• **TASK STATEMENT**:
Which lines in the records below contain the word "Save"? Copy each of them.

========

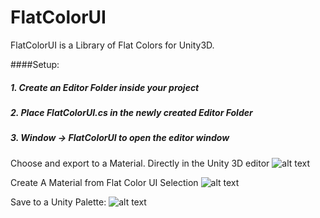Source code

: # FlatColorUI

FlatColorUI is a Library of Flat Colors for Unity3D. 

####Setup: 
##### 1. Create an Editor Folder inside your project
##### 2. Place FlatColorUI.cs in the newly created Editor Folder
##### 3. Window -> FlatColorUI to open the editor window

Choose and export to a Material. Directly in the Unity 3D editor
![alt text](http://i.imgur.com/FORhSPh.gif "Save Colors to Material")

Create A Material from Flat Color UI Selection
![alt text](http://i.imgur.com/w3s6BaP.gif "Save Colors to Material")

Save to a Unity Palette:
![alt text](http://i.imgur.com/5bDvf81.gif "Save Colors to Palette")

========

• **ANSWER TO THIS TASK**:
![alt text](http://i.imgur.com/FORhSPh.gif "Save Colors to Material")
![alt text](http://i.imgur.com/w3s6BaP.gif "Save Colors to Material")
Save to a Unity Palette:
![alt text](http://i.imgur.com/5bDvf81.gif "Save Colors to Palette")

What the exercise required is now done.